Лариса Прошина-Бутенко
ДВЕ  ВСТРЕЧИ

                В.Е.Гиллер

   Автор рассказа «Две встречи» Вильям Ефимович Гиллер, военврач, хирург, бессменный начальник  сортировочного эвакуационного госпиталя № 290 Западного, а затем – 3-го Белорусского фронтов.
  Рассказ был опубликован в журнале «Наука и жизнь» (№ 6, 1978 г.).
  В его основе подлинная фронтовая история.

                ***
  У дверей начальника госпиталя Михайловский замешкался, услышав доносившиеся из кабинета голоса и позванивающий женский смех. Рассерженно, точно ему мешали войти, он толкнул плечом дверь.
   - Вызывали, Нил Фёдорович? – спросил он начальника госпиталя подполковника Вербу, мельком из-под густых бровей оглядев присутствующих.
   Сапёр Борисенко, не раз выручавший госпиталь своим искусством разминирования оставленных фашистами домов, стоял за спиной кресла, как часовой. В кресле утопала востроносая девчонка в шинели с погонами сержанта.
   Она весело и настойчиво что-то объясняла  хохотавшему подполковнику, время от времени влюблённо оглядываясь через плечо на сапёра.

   - Слушаю вас, - уже нетерпеливей повторил Михайловский. Он устал после шести операций, ждали новую партию раненых, на обед не оставалось времени, а эти тут – извольте – развели смешки. Он-то зачем понадобился?
   Нил Фёдорович извиняющимся жестом пригласил его сесть, сам слегка поёрзал, застёгивая на могучей груди белый халат, в распахе которого посверкивал лучик ордена, и, разведя огромные свои ладони, произнёс:
   -Тут такое дело, Анатолий Яковлевич, не обессудь… Понимаю, оторвал тебя. – Он неловко покашлял в кулак и, словно бы прося поддержки у хирурга и, вместе с тем,  как бы оправдываясь, решительно произнёс: - Не будет он пустяками заниматься, я же вам говорил!
   - Поточнее можно? – спросил Михайловский.

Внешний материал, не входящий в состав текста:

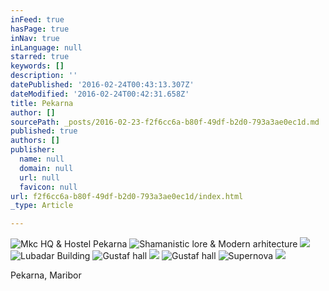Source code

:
 ```yaml
---
inFeed: true
hasPage: true
inNav: true
inLanguage: null
starred: true
keywords: []
description: ''
datePublished: '2016-02-24T00:43:13.307Z'
dateModified: '2016-02-24T00:42:31.658Z'
title: Pekarna
author: []
sourcePath: _posts/2016-02-23-f2f6cc6a-b80f-49df-b2d0-793a3ae0ec1d.md
published: true
authors: []
publisher:
  name: null
  domain: null
  url: null
  favicon: null
url: f2f6cc6a-b80f-49df-b2d0-793a3ae0ec1d/index.html
_type: Article

---
```

![Mkc HQ & Hostel Pekarna](https://s3-us-west-2.amazonaws.com/the-grid-img/p/18190a897e54753f15887889d955fa7659227aad.jpg)
![Shamanistic lore & Modern arhitecture](https://s3-us-west-2.amazonaws.com/the-grid-img/p/0f624e41d1e65cd6643d1830dd3394fc28a2e13b.jpg)
![](https://the-grid-user-content.s3-us-west-2.amazonaws.com/24c7757d-6705-4952-b98a-aff57f26c38e.jpg)
![Lubadar Building](https://s3-us-west-2.amazonaws.com/the-grid-img/p/786668b9cc3d7a73e2c9d4d8b8b7f7b28e520c81.jpg)
![Gustaf hall](https://s3-us-west-2.amazonaws.com/the-grid-img/p/6c896ae311dbe7bc39107b7655e40d01a6ca5ac2.jpg)
![](https://s3-us-west-2.amazonaws.com/the-grid-img/p/ec3a18927c14cc5748f510406780b419ad156007.jpg)
![Gustaf hall](https://s3-us-west-2.amazonaws.com/the-grid-img/p/985128b16aad656c0a5ab57dac260dd5975b350a.jpg)
![Supernova](https://s3-us-west-2.amazonaws.com/the-grid-img/p/b36cfb5e9abd3c333e90b9e971edf5cbf395be3b.jpg)
![](https://the-grid-user-content.s3-us-west-2.amazonaws.com/94b0012d-571d-4320-a621-e1a2c5202a72.jpg)

Pekarna, Maribor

   - Да вот, ранило сержанта в губу осколком. В медсанбате зашили, работа топорная, а они вот жениться собрались…
   - Я, извините, не загс, - резко обронил Михайловский, уже берясь за ручку двери.
   Звонкий, отчаянный девичий голос остановил его:
   - Сержант Добронравова!  - дрожащим голосом отрапортовала она. - Товарищ хирург…
   Чёрные, немного раскосые глаза её наливались влагой, казалось, она вот-вот расплачется. «Этого ещё не хватало!», - с досадой  подумал Михайловский.
   Девчонка всхлипнула так по-детски, что Михайловским вдруг овладело неодолимое желание рассмеяться. Но он привык сдерживаться, и, к тому же, его весёлость могла быть истолкована как некая уступка, а он вовсе не собирался эту красотку повторно оперировать. На это требовалось и время, и ювелирное искусство, давно, как ему казалось, утраченное, - руки огрубели на войне. Да и до пластических ли операций сейчас – быть бы живу!..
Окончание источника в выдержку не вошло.